[Dataset entries]
○ ○ ○ ○

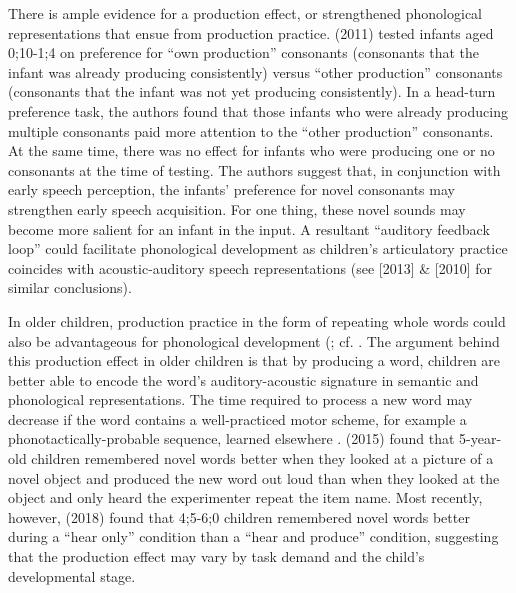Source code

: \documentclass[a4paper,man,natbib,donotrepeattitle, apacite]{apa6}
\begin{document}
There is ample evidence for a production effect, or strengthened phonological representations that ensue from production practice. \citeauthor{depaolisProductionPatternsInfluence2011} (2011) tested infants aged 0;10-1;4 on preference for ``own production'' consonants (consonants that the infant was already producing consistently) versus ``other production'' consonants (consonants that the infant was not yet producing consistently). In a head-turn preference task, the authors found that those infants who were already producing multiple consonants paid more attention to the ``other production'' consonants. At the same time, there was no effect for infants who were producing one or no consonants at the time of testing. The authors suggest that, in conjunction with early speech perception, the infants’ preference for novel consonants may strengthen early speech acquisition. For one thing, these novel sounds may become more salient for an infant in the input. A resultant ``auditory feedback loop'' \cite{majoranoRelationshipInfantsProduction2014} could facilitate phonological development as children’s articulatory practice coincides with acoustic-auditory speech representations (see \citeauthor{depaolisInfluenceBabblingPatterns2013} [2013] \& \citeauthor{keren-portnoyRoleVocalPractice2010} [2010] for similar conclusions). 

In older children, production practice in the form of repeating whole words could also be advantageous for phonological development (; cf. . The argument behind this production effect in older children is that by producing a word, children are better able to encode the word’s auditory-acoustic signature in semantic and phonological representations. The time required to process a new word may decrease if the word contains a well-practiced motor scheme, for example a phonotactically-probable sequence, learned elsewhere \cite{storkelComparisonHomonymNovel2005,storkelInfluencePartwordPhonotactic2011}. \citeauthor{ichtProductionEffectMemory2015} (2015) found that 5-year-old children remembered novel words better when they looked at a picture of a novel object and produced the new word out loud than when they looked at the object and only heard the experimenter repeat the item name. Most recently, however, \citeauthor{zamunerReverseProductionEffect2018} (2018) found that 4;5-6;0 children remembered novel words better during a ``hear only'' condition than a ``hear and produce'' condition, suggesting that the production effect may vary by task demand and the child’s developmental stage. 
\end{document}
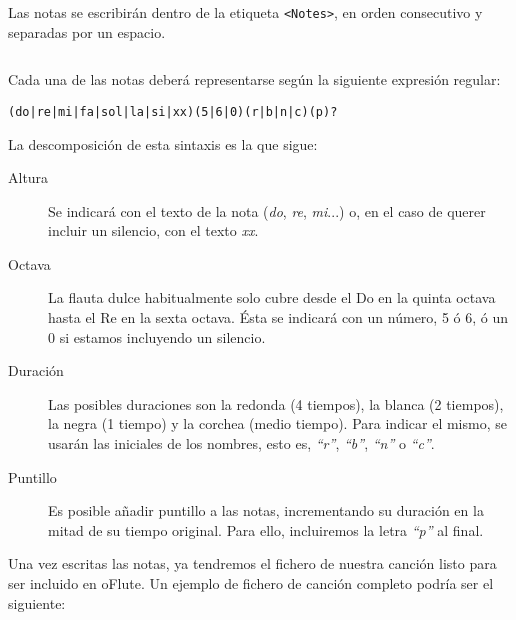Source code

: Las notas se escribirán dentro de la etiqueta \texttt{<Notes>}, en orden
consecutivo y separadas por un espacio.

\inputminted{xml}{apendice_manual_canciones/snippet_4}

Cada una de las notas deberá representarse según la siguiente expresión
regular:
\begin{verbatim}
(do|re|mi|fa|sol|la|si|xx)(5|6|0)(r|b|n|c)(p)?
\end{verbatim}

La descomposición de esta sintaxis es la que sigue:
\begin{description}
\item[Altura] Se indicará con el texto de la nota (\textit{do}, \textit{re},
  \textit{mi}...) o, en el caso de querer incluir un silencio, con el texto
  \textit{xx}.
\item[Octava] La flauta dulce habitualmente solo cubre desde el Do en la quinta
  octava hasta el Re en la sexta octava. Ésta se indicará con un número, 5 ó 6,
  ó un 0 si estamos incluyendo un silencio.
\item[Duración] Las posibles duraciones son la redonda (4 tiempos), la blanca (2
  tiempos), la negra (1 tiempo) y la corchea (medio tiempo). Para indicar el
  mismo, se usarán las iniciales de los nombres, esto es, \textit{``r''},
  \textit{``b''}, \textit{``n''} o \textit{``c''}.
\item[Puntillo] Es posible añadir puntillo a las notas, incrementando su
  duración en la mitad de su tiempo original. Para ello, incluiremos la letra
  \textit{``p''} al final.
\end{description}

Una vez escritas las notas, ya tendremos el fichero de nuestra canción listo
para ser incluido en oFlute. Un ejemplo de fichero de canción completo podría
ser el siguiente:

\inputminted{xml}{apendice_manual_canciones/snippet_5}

○ ○ ○ ○

What to produce: Any pictures are to be skipped, and the lines from the beginning of the entries through the line with "There is ample" copied exactly.

Reply:
Source code

: \documentclass[a4paper,man,natbib,donotrepeattitle, apacite]{apa6}
\begin{document}
There is ample evidence for a production effect, or strengthened phonological representations that ensue from production practice. \citeauthor{depaolisProductionPatternsInfluence2011} (2011) tested infants aged 0;10-1;4 on preference for ``own production'' consonants (consonants that the infant was already producing consistently) versus ``other production'' consonants (consonants that the infant was not yet producing consistently). In a head-turn preference task, the authors found that those infants who were already producing multiple consonants paid more attention to the ``other production'' consonants. At the same time, there was no effect for infants who were producing one or no consonants at the time of testing. The authors suggest that, in conjunction with early speech perception, the infants’ preference for novel consonants may strengthen early speech acquisition. For one thing, these novel sounds may become more salient for an infant in the input. A resultant ``auditory feedback loop'' \cite{majoranoRelationshipInfantsProduction2014} could facilitate phonological development as children’s articulatory practice coincides with acoustic-auditory speech representations (see \citeauthor{depaolisInfluenceBabblingPatterns2013} [2013] \& \citeauthor{keren-portnoyRoleVocalPractice2010} [2010] for similar conclusions). 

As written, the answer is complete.